Des facteurs environnementaux (habitudes alimentaires et âge notamment) ont des interactions spécifiques avec la méthylation de gènes individuels sur le risque de CCR. L’âge procure un effet synergique sur la méthylation de RERG (OR=2.65) et d’AOX-1 (OR=3.21). La consommation de céréales montre également un effet synergique avec la méthylation d’AOX-1 (OR=1.82). Pour la méthylation d’ADAMTS9 et de RARB2, des effets antagonistes sont apportés par la consommation de poisson vapeur avec de la sauce brune (OR=0.50) d’un côté, et par la consommation de nourriture piquante (0.52) et la prise de repas nocturnes (OR=0.48).
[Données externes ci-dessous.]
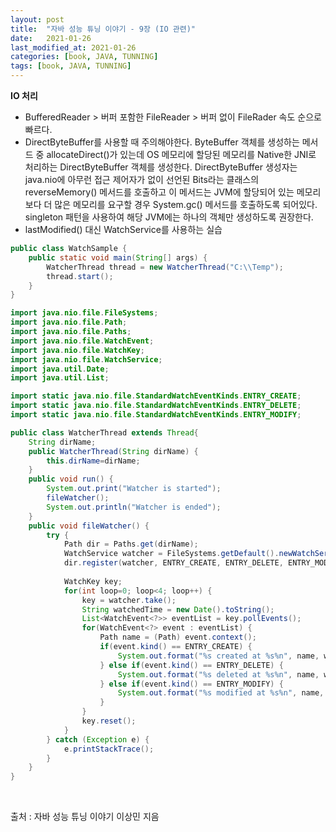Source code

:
 ```yaml
---
layout: post
title:  "자바 성능 튜닝 이야기 - 9장 (IO 관련)"
date:   2021-01-26
last_modified_at: 2021-01-26
categories: [book, JAVA, TUNNING]
tags: [book, JAVA, TUNNING]
---
```


**IO 처리**
- BufferedReader > 버퍼 포함한 FileReader > 버퍼 없이 FileRader 속도 순으로 빠르다.
- DirectByteBuffer를 사용할 때 주의해야한다. ByteBuffer 객체를 생성하는 메서드 중 allocateDirect()가 있는데 OS 메모리에 할당된 메모리를 Native한 JNI로 처리하는 DirectByteBuffer 객체를 생성한다. DirectByteBuffer 생성자는 java.nio에 아무런 접근 제어자가 없이 선언된 Bits라는 클래스의 reverseMemory() 메서드를 호출하고 이 메서드는 JVM에 할당되어 있는 메모리보다 더 많은 메모리를 요구할 경우 System.gc() 메서드를 호출하도록 되어있다. singleton 패턴을 사용하여 해당 JVM에는 하나의 객체만 생성하도록 권장한다.
- lastModified() 대신 WatchService를 사용하는 실습
```java
public class WatchSample {
	public static void main(String[] args) {
		WatcherThread thread = new WatcherThread("C:\\Temp");
		thread.start();
	}
}
```
```java
import java.nio.file.FileSystems;
import java.nio.file.Path;
import java.nio.file.Paths;
import java.nio.file.WatchEvent;
import java.nio.file.WatchKey;
import java.nio.file.WatchService;
import java.util.Date;
import java.util.List;

import static java.nio.file.StandardWatchEventKinds.ENTRY_CREATE;
import static java.nio.file.StandardWatchEventKinds.ENTRY_DELETE;
import static java.nio.file.StandardWatchEventKinds.ENTRY_MODIFY;

public class WatcherThread extends Thread{
	String dirName;
	public WatcherThread(String dirName) {
		this.dirName=dirName;
	}
	public void run() {
		System.out.print("Watcher is started");
		fileWatcher();
		System.out.println("Watcher is ended");
	}
	public void fileWatcher() {
		try {
			Path dir = Paths.get(dirName);
			WatchService watcher = FileSystems.getDefault().newWatchService();
			dir.register(watcher, ENTRY_CREATE, ENTRY_DELETE, ENTRY_MODIFY);
			
			WatchKey key;
			for(int loop=0; loop<4; loop++) {
				key = watcher.take();
				String watchedTime = new Date().toString();
				List<WatchEvent<?>> eventList = key.pollEvents();
				for(WatchEvent<?> event : eventList) {
					Path name = (Path) event.context();
					if(event.kind() == ENTRY_CREATE) {
						System.out.format("%s created at %s%n", name, watchedTime);
					} else if(event.kind() == ENTRY_DELETE) {
						System.out.format("%s deleted at %s%n", name, watchedTime);
					} else if(event.kind() == ENTRY_MODIFY) {
						System.out.format("%s modified at %s%n", name, watchedTime);
					}
				}
				key.reset();
			}
		} catch (Exception e) {
			e.printStackTrace();
		}
	}
}
```

<br/>

출처 : 자바 성능 튜닝 이야기 이상민 지음

<br/>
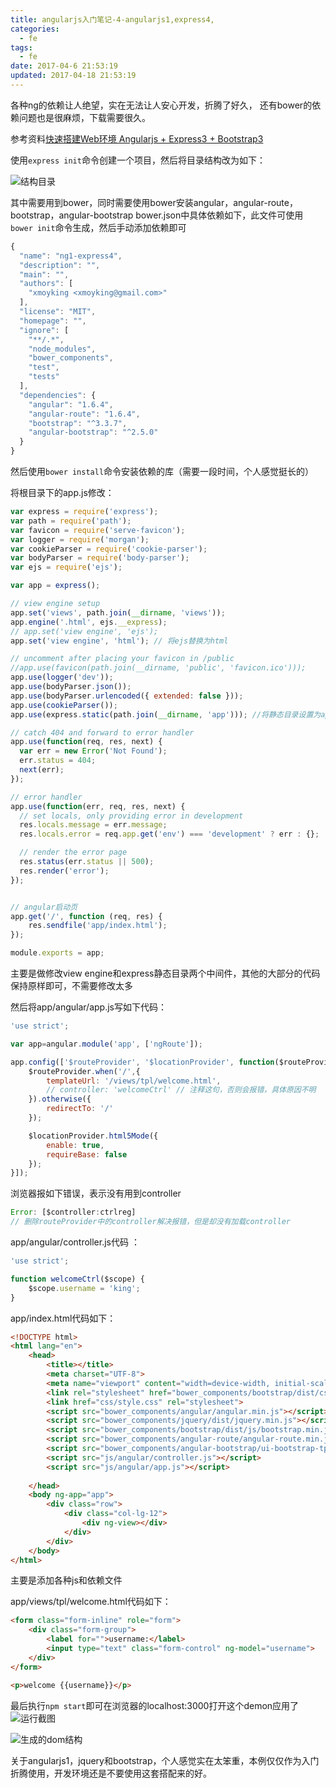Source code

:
 ```yaml
---
title: angularjs入门笔记-4-angularjs1,express4,
categories:
  - fe
tags:
  - fe
date: 2017-04-6 21:53:19
updated: 2017-04-18 21:53:19
---
```


各种ng的依赖让人绝望，实在无法让人安心开发，折腾了好久， 还有bower的依赖问题也是很麻烦，下载需要很久。

参考资料[快速搭建Web环境 Angularjs + Express3 + Bootstrap3](http://blog.fens.me/angularjs-express3-bootstrap3/)

使用`express init`命令创建一个项目，然后将目录结构改为如下：

![结构目录](1.png)

其中需要用到bower，同时需要使用bower安装angular，angular-route，bootstrap，angular-bootstrap
bower.json中具体依赖如下，此文件可使用`bower init`命令生成，然后手动添加依赖即可
```js
{
  "name": "ng1-express4",
  "description": "",
  "main": "",
  "authors": [
    "xmoyking <xmoyking@gmail.com>"
  ],
  "license": "MIT",
  "homepage": "",
  "ignore": [
    "**/.*",
    "node_modules",
    "bower_components",
    "test",
    "tests"
  ],
  "dependencies": {
    "angular": "1.6.4",
    "angular-route": "1.6.4",
    "bootstrap": "^3.3.7",
    "angular-bootstrap": "^2.5.0"
  }
}
```
然后使用`bower install`命令安装依赖的库（需要一段时间，个人感觉挺长的）

将根目录下的app.js修改：
```js
var express = require('express');
var path = require('path');
var favicon = require('serve-favicon');
var logger = require('morgan');
var cookieParser = require('cookie-parser');
var bodyParser = require('body-parser');
var ejs = require('ejs');

var app = express();

// view engine setup
app.set('views', path.join(__dirname, 'views'));
app.engine('.html', ejs.__express);
// app.set('view engine', 'ejs'); 
app.set('view engine', 'html'); // 将ejs替换为html

// uncomment after placing your favicon in /public
//app.use(favicon(path.join(__dirname, 'public', 'favicon.ico')));
app.use(logger('dev'));
app.use(bodyParser.json());
app.use(bodyParser.urlencoded({ extended: false }));
app.use(cookieParser());
app.use(express.static(path.join(__dirname, 'app'))); //将静态目录设置为app目录，元public目录没有使用

// catch 404 and forward to error handler
app.use(function(req, res, next) {
  var err = new Error('Not Found');
  err.status = 404;
  next(err);
});

// error handler
app.use(function(err, req, res, next) {
  // set locals, only providing error in development
  res.locals.message = err.message;
  res.locals.error = req.app.get('env') === 'development' ? err : {};

  // render the error page
  res.status(err.status || 500);
  res.render('error');
});


// angular启动页
app.get('/', function (req, res) {
    res.sendfile('app/index.html');
});

module.exports = app;
```
主要是做修改view engine和express静态目录两个中间件，其他的大部分的代码保持原样即可，不需要修改太多


然后将app/angular/app.js写如下代码：
```js
'use strict';

var app=angular.module('app', ['ngRoute']);

app.config(['$routeProvider', '$locationProvider', function($routeProvider, $locationProvider){
    $routeProvider.when('/',{
        templateUrl: '/views/tpl/welcome.html',
        // controller: 'welcomeCtrl' // 注释这句，否则会报错，具体原因不明
    }).otherwise({
        redirectTo: '/'
    });

    $locationProvider.html5Mode({
        enable: true,
        requireBase: false
    });
}]);
```

浏览器报如下错误，表示没有用到controller
```js
Error: [$controller:ctrlreg] 
// 删除routeProvider中的controller解决报错，但是却没有加载controller
```

app/angular/controller.js代码 ：
```js
'use strict';

function welcomeCtrl($scope) {
    $scope.username = 'king';
}
```

app/index.html代码如下：
```html
<!DOCTYPE html>
<html lang="en">
    <head>
        <title></title>
        <meta charset="UTF-8">
        <meta name="viewport" content="width=device-width, initial-scale=1">
        <link rel="stylesheet" href="bower_components/bootstrap/dist/css/bootstrap.min.css">
        <link href="css/style.css" rel="stylesheet">
        <script src="bower_components/angular/angular.min.js"></script>
        <script src="bower_components/jquery/dist/jquery.min.js"></script>
        <script src="bower_components/bootstrap/dist/js/bootstrap.min.js"></script>
        <script src="bower_components/angular-route/angular-route.min.js"></script>
        <script src="bower_components/angular-bootstrap/ui-bootstrap-tpls.min.js"></script>
        <script src="js/angular/controller.js"></script>
        <script src="js/angular/app.js"></script>
        
    </head>
    <body ng-app="app">
        <div class="row">
            <div class="col-lg-12">
                <div ng-view></div>
            </div>
        </div>
    </body>
</html>
```
主要是添加各种js和依赖文件

app/views/tpl/welcome.html代码如下：
```html
<form class="form-inline" role="form">
    <div class="form-group">
        <label for="">username:</label>
        <input type="text" class="form-control" ng-model="username">
    </div>
</form>

<p>welcome {{username}}</p>
```

最后执行`npm start`即可在浏览器的localhost:3000打开这个demon应用了
![运行截图](2.png)

![生成的dom结构](3.png)

关于angularjs1，jquery和bootstrap，个人感觉实在太笨重，本例仅仅作为入门折腾使用，开发环境还是不要使用这套搭配来的好。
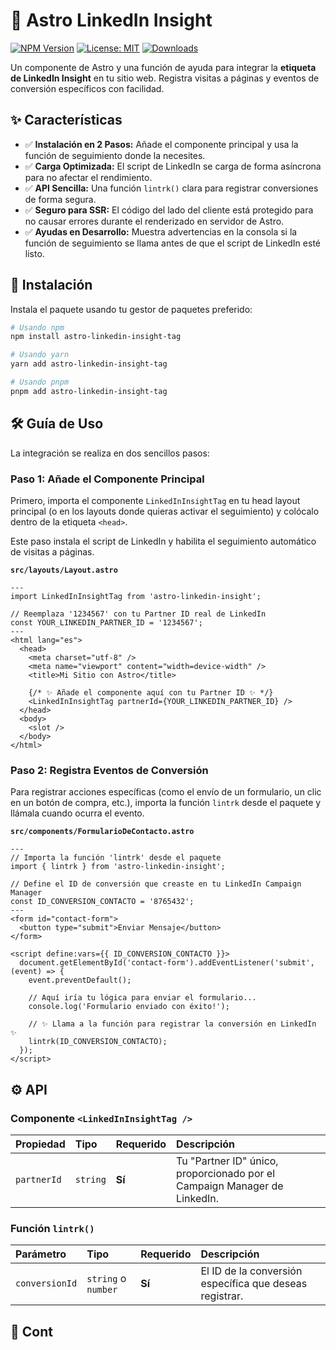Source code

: # 🚀 Astro LinkedIn Insight

[![NPM Version](https://img.shields.io/npm/v/astro-linkedin-insight.svg)](https://www.npmjs.com/package/astro-linkedin-insight-tag)
[![License: MIT](https://img.shields.io/badge/License-MIT-yellow.svg)](https://opensource.org/licenses/MIT)
[![Downloads](https://img.shields.io/npm/dt/astro-linkedin-insight.svg)](https://www.npmjs.com/package/astro-linkedin-insight-tag)

Un componente de Astro y una función de ayuda para integrar la **etiqueta de LinkedIn Insight** en tu sitio web. Registra visitas a páginas y eventos de conversión específicos con facilidad.

## ✨ Características

-   ✅ **Instalación en 2 Pasos:** Añade el componente principal y usa la función de seguimiento donde la necesites.
-   ✅ **Carga Optimizada:** El script de LinkedIn se carga de forma asíncrona para no afectar el rendimiento.
-   ✅ **API Sencilla:** Una función `lintrk()` clara para registrar conversiones de forma segura.
-   ✅ **Seguro para SSR:** El código del lado del cliente está protegido para no causar errores durante el renderizado en servidor de Astro.
-   ✅ **Ayudas en Desarrollo:** Muestra advertencias en la consola si la función de seguimiento se llama antes de que el script de LinkedIn esté listo.

## 🏁 Instalación

Instala el paquete usando tu gestor de paquetes preferido:

```bash
# Usando npm
npm install astro-linkedin-insight-tag

# Usando yarn
yarn add astro-linkedin-insight-tag

# Usando pnpm
pnpm add astro-linkedin-insight-tag
```

## 🛠️ Guía de Uso

La integración se realiza en dos sencillos pasos:

### Paso 1: Añade el Componente Principal

Primero, importa el componente `LinkedInInsightTag` en tu head layout principal (o en los layouts donde quieras activar el seguimiento) y colócalo dentro de la etiqueta `<head>`.

Este paso instala el script de LinkedIn y habilita el seguimiento automático de visitas a páginas.

**`src/layouts/Layout.astro`**
```astro
---
import LinkedInInsightTag from 'astro-linkedin-insight';

// Reemplaza '1234567' con tu Partner ID real de LinkedIn
const YOUR_LINKEDIN_PARTNER_ID = '1234567';
---
<html lang="es">
  <head>
    <meta charset="utf-8" />
    <meta name="viewport" content="width=device-width" />
    <title>Mi Sitio con Astro</title>

    {/* ✨ Añade el componente aquí con tu Partner ID ✨ */}
    <LinkedInInsightTag partnerId={YOUR_LINKEDIN_PARTNER_ID} />
  </head>
  <body>
    <slot />
  </body>
</html>
```

### Paso 2: Registra Eventos de Conversión

Para registrar acciones específicas (como el envío de un formulario, un clic en un botón de compra, etc.), importa la función `lintrk` desde el paquete y llámala cuando ocurra el evento.

**`src/components/FormularioDeContacto.astro`**
```astro
---
// Importa la función 'lintrk' desde el paquete
import { lintrk } from 'astro-linkedin-insight';

// Define el ID de conversión que creaste en tu LinkedIn Campaign Manager
const ID_CONVERSION_CONTACTO = '8765432';
---
<form id="contact-form">
  <button type="submit">Enviar Mensaje</button>
</form>

<script define:vars={{ ID_CONVERSION_CONTACTO }}>
  document.getElementById('contact-form').addEventListener('submit', (event) => {
    event.preventDefault();
    
    // Aquí iría tu lógica para enviar el formulario...
    console.log('Formulario enviado con éxito!');

    // ✨ Llama a la función para registrar la conversión en LinkedIn ✨
    lintrk(ID_CONVERSION_CONTACTO);
  });
</script>
```

## ⚙️ API

### Componente `<LinkedInInsightTag />`

| Propiedad   | Tipo     | Requerido | Descripción                                                                |
|:------------|:---------|:----------|:---------------------------------------------------------------------------|
| `partnerId` | `string` | **Sí** | Tu "Partner ID" único, proporcionado por el Campaign Manager de LinkedIn. |

### Función `lintrk()`

| Parámetro      | Tipo             | Requerido | Descripción                                                        |
|:---------------|:-----------------|:----------|:-------------------------------------------------------------------|
| `conversionId` | `string` o `number` | **Sí** | El ID de la conversión específica que deseas registrar.            |


## 🤝 Cont
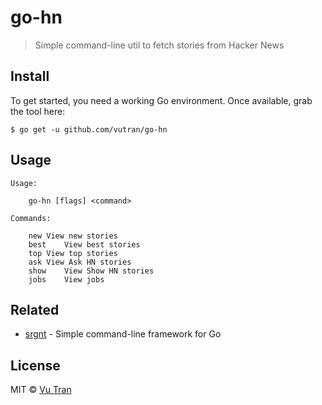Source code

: # go-hn

> Simple command-line util to fetch stories from Hacker News

## Install

To get started, you need a working Go environment. Once available, grab the tool here:

```
$ go get -u github.com/vutran/go-hn
```

## Usage

```
Usage:

	go-hn [flags] <command>

Commands:

	new	View new stories
	best	View best stories
	top	View top stories
	ask	View Ask HN stories
	show	View Show HN stories
	jobs	View jobs
```

## Related

- [srgnt](https://github.com/vutran/srgnt) - Simple command-line framework for Go

## License

MIT © [Vu Tran](https://github.com/vutran)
Une mortalité de 44.3% est observée après les 109 mois de suivi, et la survie globale est estimée à 59.2 mois. Le pronostic après résection chirurgicale est impacté par la classification pathologique de Dukes, le taux pré-opératoire de l’antigène CA19-9 et le niveau d’anastomose intestinale. Cependant, même en prenant en compte ces facteurs, aucune association significative n’a été démontrée entre méthylation de l’ADN et pronostic du CCR.

Conclusions
Cette étude a révélé une association entre risque de CCR et méthylation de l’ADN sur des gènes impliqués dans des mécanismes de cancérogenèse. Cependant, la méthylation n’est pas associée au pronostic du CCR. Les habitudes alimentaires peuvent impacter l’effet de la méthylation de gènes spécifiques sur le risque de CCR. L’effet de la méthylation sur l’expression des protéines codées par les gènes étudiés est méconnu, et d’autres études sont nécessaires pour valider ces biomarqueurs génétiques de leucocytes issus de la circulation sanguine, pour l’évaluation du risque de CCR.